● **EXERCISE REQUIREMENTS**
Give every entry again precisely as it appears.

● **DATA SHOWN**
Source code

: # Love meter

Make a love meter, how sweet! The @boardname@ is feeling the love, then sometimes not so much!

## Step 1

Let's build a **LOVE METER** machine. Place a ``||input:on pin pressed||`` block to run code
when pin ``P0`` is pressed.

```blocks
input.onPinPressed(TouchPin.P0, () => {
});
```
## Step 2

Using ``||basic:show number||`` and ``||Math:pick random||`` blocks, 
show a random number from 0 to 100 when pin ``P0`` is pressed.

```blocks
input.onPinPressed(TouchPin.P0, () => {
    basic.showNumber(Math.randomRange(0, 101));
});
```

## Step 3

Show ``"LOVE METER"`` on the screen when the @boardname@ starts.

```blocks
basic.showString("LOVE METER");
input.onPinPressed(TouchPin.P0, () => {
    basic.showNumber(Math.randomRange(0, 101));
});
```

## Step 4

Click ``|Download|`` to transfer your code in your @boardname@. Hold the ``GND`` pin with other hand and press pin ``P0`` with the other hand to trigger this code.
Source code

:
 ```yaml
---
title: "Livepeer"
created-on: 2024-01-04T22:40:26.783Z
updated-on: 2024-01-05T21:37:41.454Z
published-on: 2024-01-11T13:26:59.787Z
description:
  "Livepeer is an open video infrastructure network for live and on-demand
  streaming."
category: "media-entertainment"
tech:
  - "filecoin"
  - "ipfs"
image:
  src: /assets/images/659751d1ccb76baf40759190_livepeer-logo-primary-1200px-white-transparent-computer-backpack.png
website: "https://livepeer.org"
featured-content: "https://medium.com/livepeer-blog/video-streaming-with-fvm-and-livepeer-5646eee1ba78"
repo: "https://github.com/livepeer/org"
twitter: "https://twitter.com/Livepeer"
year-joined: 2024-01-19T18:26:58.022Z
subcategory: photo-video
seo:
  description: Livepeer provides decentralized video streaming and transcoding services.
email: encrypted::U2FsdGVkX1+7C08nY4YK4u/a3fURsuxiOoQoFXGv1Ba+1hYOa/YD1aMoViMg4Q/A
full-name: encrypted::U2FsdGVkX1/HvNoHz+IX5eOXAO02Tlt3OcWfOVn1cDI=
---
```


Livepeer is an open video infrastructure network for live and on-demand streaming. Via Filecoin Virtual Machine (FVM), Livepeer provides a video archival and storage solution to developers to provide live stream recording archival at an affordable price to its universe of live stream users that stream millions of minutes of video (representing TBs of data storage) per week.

● **ANSWER TO THIS EXERCISE**
Source code

: # Love meter

Make a love meter, how sweet! The @boardname@ is feeling the love, then sometimes not so much!

## Step 1

Let's build a **LOVE METER** machine. Place a ``||input:on pin pressed||`` block to run code
when pin ``P0`` is pressed.

```blocks
input.onPinPressed(TouchPin.P0, () => {
});
```
## Step 2

Using ``||basic:show number||`` and ``||Math:pick random||`` blocks, 
show a random number from 0 to 100 when pin ``P0`` is pressed.

```blocks
input.onPinPressed(TouchPin.P0, () => {
    basic.showNumber(Math.randomRange(0, 101));
});
```

## Step 3

Show ``"LOVE METER"`` on the screen when the @boardname@ starts.

```blocks
basic.showString("LOVE METER");
input.onPinPressed(TouchPin.P0, () => {
    basic.showNumber(Math.randomRange(0, 101));
});
```

## Step 4

Click ``|Download|`` to transfer your code in your @boardname@. Hold the ``GND`` pin with other hand and press pin ``P0`` with the other hand to trigger this code.
Source code

:
 ```yaml
---
title: "Livepeer"
created-on: 2024-01-04T22:40:26.783Z
updated-on: 2024-01-05T21:37:41.454Z
published-on: 2024-01-11T13:26:59.787Z
description:
  "Livepeer is an open video infrastructure network for live and on-demand
  streaming."
category: "media-entertainment"
tech:
  - "filecoin"
  - "ipfs"
image:
  src: /assets/images/659751d1ccb76baf40759190_livepeer-logo-primary-1200px-white-transparent-computer-backpack.png
website: "https://livepeer.org"
featured-content: "https://medium.com/livepeer-blog/video-streaming-with-fvm-and-livepeer-5646eee1ba78"
repo: "https://github.com/livepeer/org"
twitter: "https://twitter.com/Livepeer"
year-joined: 2024-01-19T18:26:58.022Z
subcategory: photo-video
seo:
  description: Livepeer provides decentralized video streaming and transcoding services.
email: encrypted::U2FsdGVkX1+7C08nY4YK4u/a3fURsuxiOoQoFXGv1Ba+1hYOa/YD1aMoViMg4Q/A
full-name: encrypted::U2FsdGVkX1/HvNoHz+IX5eOXAO02Tlt3OcWfOVn1cDI=
---
```


Livepeer is an open video infrastructure network for live and on-demand streaming. Via Filecoin Virtual Machine (FVM), Livepeer provides a video archival and storage solution to developers to provide live stream recording archival at an affordable price to its universe of live stream users that stream millions of minutes of video (representing TBs of data storage) per week.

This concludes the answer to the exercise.